> [Activity]
The answer should be one number, the count of lines in the data with "handleChange".

===== Source material

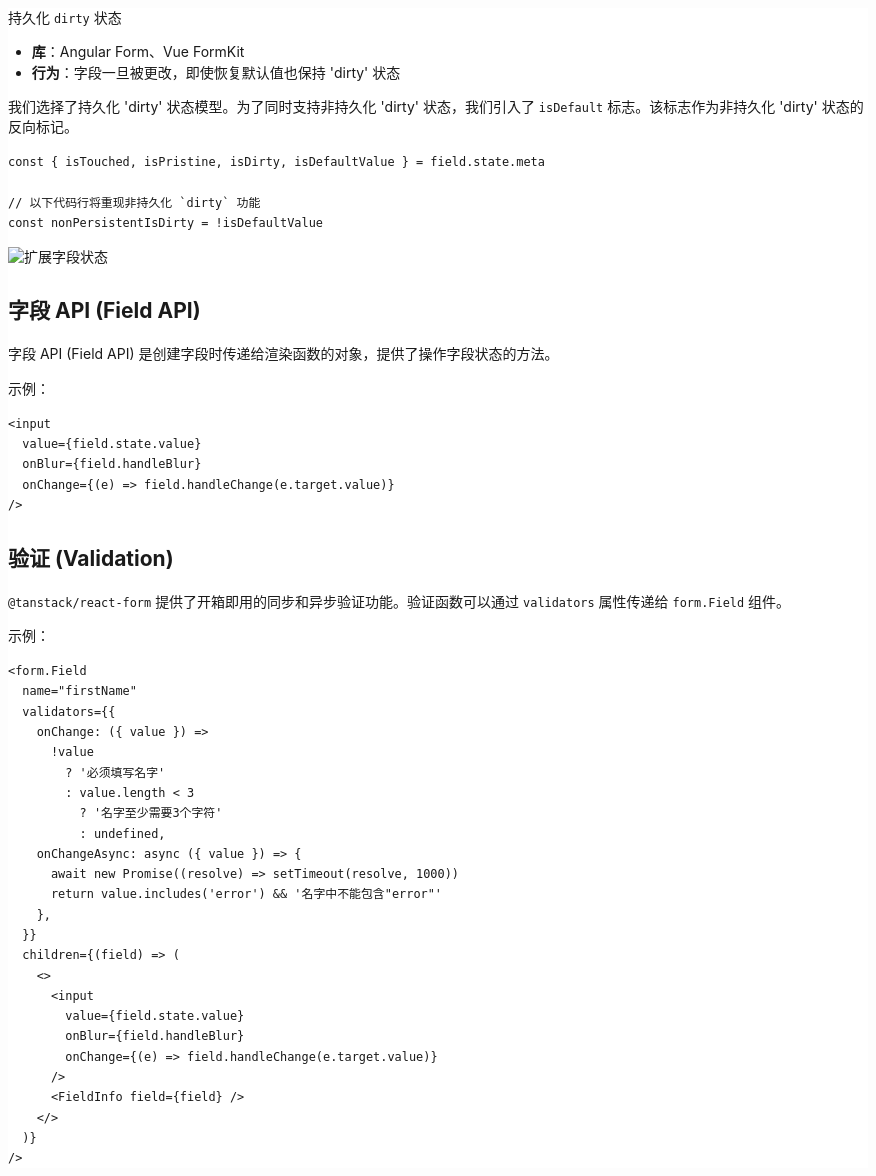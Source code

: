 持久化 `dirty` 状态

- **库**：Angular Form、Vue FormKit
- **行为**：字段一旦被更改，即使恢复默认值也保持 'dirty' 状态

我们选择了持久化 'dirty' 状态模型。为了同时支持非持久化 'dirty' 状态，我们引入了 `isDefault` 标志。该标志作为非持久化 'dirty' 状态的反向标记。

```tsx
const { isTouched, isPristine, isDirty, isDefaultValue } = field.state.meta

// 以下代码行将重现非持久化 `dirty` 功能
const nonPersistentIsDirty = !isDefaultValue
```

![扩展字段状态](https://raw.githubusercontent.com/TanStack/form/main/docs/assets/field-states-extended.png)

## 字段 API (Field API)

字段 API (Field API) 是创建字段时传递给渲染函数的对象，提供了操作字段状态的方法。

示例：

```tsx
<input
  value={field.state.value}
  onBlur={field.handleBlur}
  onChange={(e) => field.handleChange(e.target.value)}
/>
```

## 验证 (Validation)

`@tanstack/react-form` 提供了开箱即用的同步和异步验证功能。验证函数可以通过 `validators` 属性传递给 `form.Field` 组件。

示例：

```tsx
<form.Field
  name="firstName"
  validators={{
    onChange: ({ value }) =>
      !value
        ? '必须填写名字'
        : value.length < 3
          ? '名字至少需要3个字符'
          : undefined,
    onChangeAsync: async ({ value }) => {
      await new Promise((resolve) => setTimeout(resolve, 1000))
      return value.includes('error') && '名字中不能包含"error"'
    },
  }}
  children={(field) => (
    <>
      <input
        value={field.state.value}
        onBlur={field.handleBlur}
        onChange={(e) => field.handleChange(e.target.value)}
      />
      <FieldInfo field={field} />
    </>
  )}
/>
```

==========

> [Task response]
2